- _What needs to be done_: Output exactly the lines between the one holding "want to go through" and the last line of the data below, both of those lines included.

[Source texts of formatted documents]
=== Begin Enclosure ===

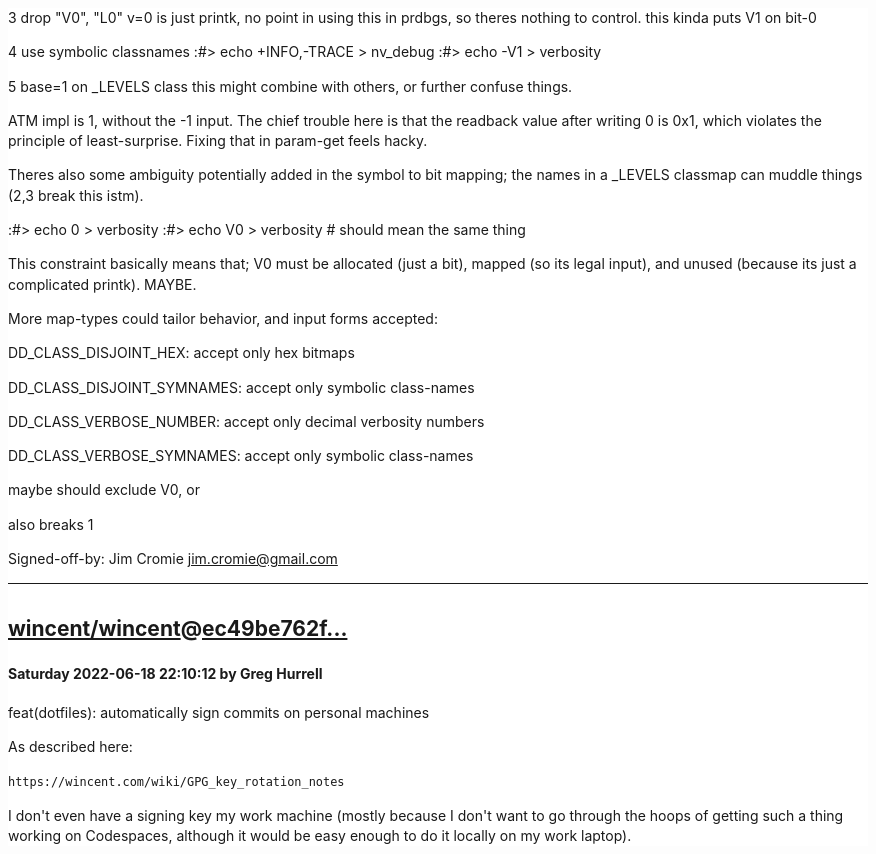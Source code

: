 3 drop "V0", "L0"
  v=0 is just printk, no point in using this in prdbgs, so theres nothing to control.
  this kinda puts V1 on bit-0

4 use symbolic classnames
  :#> echo +INFO,-TRACE > nv_debug
  :#> echo -V1 > verbosity

5 base=1 on _LEVELS class
  this might combine with others, or further confuse things.

ATM impl is 1, without the -1 input.  The chief trouble here is that
the readback value after writing 0 is 0x1, which violates the
principle of least-surprise.  Fixing that in param-get feels hacky.

Theres also some ambiguity potentially added in the symbol to bit
mapping; the names in a _LEVELS classmap can muddle things (2,3 break
this istm).

  :#> echo 0 > verbosity
  :#> echo V0 > verbosity  # should mean the same thing

This constraint basically means that; V0 must be allocated (just a
bit), mapped (so its legal input), and unused (because its just a
complicated printk).  MAYBE.

More map-types could tailor behavior, and input forms accepted:

DD_CLASS_DISJOINT_HEX: accept only hex bitmaps

DD_CLASS_DISJOINT_SYMNAMES: accept only symbolic class-names

DD_CLASS_VERBOSE_NUMBER: accept only decimal verbosity numbers

DD_CLASS_VERBOSE_SYMNAMES: accept only symbolic class-names

maybe
should exclude V0, or

also breaks 1

Signed-off-by: Jim Cromie <jim.cromie@gmail.com>

---
## [wincent/wincent](https://github.com/wincent/wincent)@[ec49be762f...](https://github.com/wincent/wincent/commit/ec49be762ff3ef0570a9bc27f972d0d1f025e3da)
#### Saturday 2022-06-18 22:10:12 by Greg Hurrell

feat(dotfiles): automatically sign commits on personal machines

As described here:

    https://wincent.com/wiki/GPG_key_rotation_notes

I don't even have a signing key my work machine (mostly because I don't
want to go through the hoops of getting such a thing working on
Codespaces, although it would be easy enough to do it locally on my work
laptop).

=== End Enclosure ===

- _Reply to the exercise_:
want to go through the hoops of getting such a thing working on
Codespaces, although it would be easy enough to do it locally on my work
laptop).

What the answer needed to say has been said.